Over Christmas break, I began working on the fourth draft of The Novel. Because of school, I didn't have a chance to work on it again until Spring Break.
For the first draft of this novel I didn't have an outline, but when I wrote the second draft I outlined so that I knew where to go. Thoughts of readers and thoughts of my own have made me drastically change a lot of things, so, over Spring Break, I realized that I needed to outline. Again.

Before I began outlining, however, I decided to write out all of the major, medium, and minor plots in my novel so that I could include them in the outline and see which plots were being advanced in each chapter.
My four major plots are the main storylines of the novel. I have twelve medium plots that mostly have to do with relationships between characters. For example, one of my medium plots is the strained relationship between Finn and Timone. I have twenty-one minor plots that mostly have to do with minor characters' relationships with each other or character details that I don't want to forget, such as Rozella's relationship with her brother or her claustrophobia.

As I outlined, it was SO helpful to have the list of plots next to me because I could insert medium or minor plot details into chapters that were otherwise lacking depth. Also, I could take out scenes that didn't fit with a plotline. There was one scene where Rozella is sad, so she is hiding under her bed, but I realized that if she is claustrophobic, she won't want to hide in an enclosed space; in the next draft, I will have her walk in the forest when she is feeling sad.
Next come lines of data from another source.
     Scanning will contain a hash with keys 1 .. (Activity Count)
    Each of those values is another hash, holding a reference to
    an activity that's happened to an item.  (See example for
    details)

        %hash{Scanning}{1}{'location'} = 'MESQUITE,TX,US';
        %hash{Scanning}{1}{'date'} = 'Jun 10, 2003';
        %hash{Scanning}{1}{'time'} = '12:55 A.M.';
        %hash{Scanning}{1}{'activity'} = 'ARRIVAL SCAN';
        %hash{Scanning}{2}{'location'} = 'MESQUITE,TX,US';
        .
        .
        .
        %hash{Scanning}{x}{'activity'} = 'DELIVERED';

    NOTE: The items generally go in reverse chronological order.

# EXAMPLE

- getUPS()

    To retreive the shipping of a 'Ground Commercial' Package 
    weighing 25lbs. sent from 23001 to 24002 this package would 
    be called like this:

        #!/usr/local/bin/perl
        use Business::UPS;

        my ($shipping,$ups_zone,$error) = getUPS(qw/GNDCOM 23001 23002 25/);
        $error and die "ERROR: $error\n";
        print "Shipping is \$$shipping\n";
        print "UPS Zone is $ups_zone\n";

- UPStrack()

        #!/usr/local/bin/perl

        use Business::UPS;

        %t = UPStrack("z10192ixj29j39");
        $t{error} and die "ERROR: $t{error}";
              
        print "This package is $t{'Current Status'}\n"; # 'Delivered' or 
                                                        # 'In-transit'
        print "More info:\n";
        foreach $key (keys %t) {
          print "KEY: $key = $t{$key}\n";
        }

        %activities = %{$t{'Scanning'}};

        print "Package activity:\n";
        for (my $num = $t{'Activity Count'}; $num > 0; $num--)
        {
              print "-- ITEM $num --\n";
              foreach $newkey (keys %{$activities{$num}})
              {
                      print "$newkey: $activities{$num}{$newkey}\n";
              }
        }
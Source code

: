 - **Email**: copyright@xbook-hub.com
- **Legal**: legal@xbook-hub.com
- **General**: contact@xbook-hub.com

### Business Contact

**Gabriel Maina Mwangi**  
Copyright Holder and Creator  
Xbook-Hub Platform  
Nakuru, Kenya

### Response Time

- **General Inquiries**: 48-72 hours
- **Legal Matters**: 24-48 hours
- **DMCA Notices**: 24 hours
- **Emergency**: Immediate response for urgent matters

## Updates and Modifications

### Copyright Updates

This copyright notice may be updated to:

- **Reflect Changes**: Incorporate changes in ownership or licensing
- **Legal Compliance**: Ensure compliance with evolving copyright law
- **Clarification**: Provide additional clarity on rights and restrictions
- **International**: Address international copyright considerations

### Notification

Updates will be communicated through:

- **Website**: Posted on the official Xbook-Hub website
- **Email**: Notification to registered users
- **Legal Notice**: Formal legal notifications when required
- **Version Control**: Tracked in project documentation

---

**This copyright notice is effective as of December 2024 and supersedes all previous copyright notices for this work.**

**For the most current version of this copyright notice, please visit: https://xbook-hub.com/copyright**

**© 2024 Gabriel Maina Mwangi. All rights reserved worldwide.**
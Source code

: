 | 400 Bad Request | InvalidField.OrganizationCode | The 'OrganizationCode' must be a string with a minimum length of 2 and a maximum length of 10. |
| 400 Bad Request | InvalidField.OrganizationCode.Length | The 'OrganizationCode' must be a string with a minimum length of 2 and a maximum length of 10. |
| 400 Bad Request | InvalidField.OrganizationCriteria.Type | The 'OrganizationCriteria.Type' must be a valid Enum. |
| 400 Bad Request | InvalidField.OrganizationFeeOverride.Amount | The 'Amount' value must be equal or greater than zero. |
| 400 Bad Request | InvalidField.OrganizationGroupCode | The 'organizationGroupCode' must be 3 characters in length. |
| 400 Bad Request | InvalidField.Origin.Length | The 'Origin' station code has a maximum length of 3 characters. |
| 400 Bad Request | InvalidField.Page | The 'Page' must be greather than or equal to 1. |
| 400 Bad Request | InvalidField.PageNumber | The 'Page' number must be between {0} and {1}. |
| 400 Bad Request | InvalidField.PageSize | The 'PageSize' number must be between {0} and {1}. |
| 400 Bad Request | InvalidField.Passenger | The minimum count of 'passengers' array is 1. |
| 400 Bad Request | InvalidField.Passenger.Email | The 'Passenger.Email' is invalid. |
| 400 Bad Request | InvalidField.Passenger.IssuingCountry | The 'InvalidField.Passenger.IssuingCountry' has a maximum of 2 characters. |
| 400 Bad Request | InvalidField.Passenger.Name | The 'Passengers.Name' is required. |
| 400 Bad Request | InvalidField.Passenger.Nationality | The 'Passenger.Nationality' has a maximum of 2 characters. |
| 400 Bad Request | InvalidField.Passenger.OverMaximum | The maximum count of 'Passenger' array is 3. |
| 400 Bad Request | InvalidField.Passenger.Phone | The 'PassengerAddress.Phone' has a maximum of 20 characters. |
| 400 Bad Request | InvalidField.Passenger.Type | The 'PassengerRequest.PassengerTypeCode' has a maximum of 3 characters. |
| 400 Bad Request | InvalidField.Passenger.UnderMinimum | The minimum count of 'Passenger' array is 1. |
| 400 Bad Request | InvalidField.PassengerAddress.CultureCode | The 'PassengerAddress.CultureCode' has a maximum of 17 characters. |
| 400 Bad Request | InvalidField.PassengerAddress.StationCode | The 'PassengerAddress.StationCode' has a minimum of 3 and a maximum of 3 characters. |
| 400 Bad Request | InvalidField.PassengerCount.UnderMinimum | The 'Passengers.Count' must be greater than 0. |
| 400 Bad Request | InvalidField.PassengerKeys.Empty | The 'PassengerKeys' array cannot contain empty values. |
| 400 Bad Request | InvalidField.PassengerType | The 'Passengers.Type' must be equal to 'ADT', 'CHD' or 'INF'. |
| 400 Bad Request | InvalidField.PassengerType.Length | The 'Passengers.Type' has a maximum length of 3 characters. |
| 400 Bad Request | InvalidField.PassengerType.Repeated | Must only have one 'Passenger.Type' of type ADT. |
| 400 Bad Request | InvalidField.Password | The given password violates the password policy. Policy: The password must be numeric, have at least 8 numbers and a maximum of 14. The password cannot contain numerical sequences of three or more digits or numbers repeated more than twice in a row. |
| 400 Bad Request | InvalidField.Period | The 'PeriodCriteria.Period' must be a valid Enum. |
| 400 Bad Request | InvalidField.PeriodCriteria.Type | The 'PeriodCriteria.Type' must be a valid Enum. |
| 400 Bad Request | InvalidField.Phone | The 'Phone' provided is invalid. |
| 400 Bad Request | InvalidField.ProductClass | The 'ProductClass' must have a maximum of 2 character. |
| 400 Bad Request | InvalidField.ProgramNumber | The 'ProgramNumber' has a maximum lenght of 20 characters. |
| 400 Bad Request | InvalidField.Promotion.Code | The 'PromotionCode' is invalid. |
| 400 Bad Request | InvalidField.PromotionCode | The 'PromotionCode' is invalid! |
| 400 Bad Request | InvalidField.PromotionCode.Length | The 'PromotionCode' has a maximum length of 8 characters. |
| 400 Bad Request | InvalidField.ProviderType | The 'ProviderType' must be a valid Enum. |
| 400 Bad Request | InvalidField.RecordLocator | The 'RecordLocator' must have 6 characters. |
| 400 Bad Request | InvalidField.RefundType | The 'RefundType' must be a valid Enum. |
Since the first draft, I have been looking for ways to condense my story. Draft One was over sixty chapters long, and I hadn't even finished it yet! Draft Three was fifty-nine chapters, but during outlining, I condensed it down to fifty-three chapters. This left plenty of room to add several insert chapters that show what the human kingdom is doing while the main characters are on their quest. This will bring the major plotlines of my story together so that it isn't so choppy.

Here is my new outline (the inserted chapters are turned sideways):

I feel really, really good about the changes that I am making, and I can't wait to start writing again! If I do one chapter every day, I should be done by June 1, which is my goal. If I can complete Draft Four by June 1, then I can send it to some readers over the summer. Then, in the fall and winter I can fix any (hopefully minor!) problems that they find, fix grammar and syntax, and then mark the book with a big "THE END."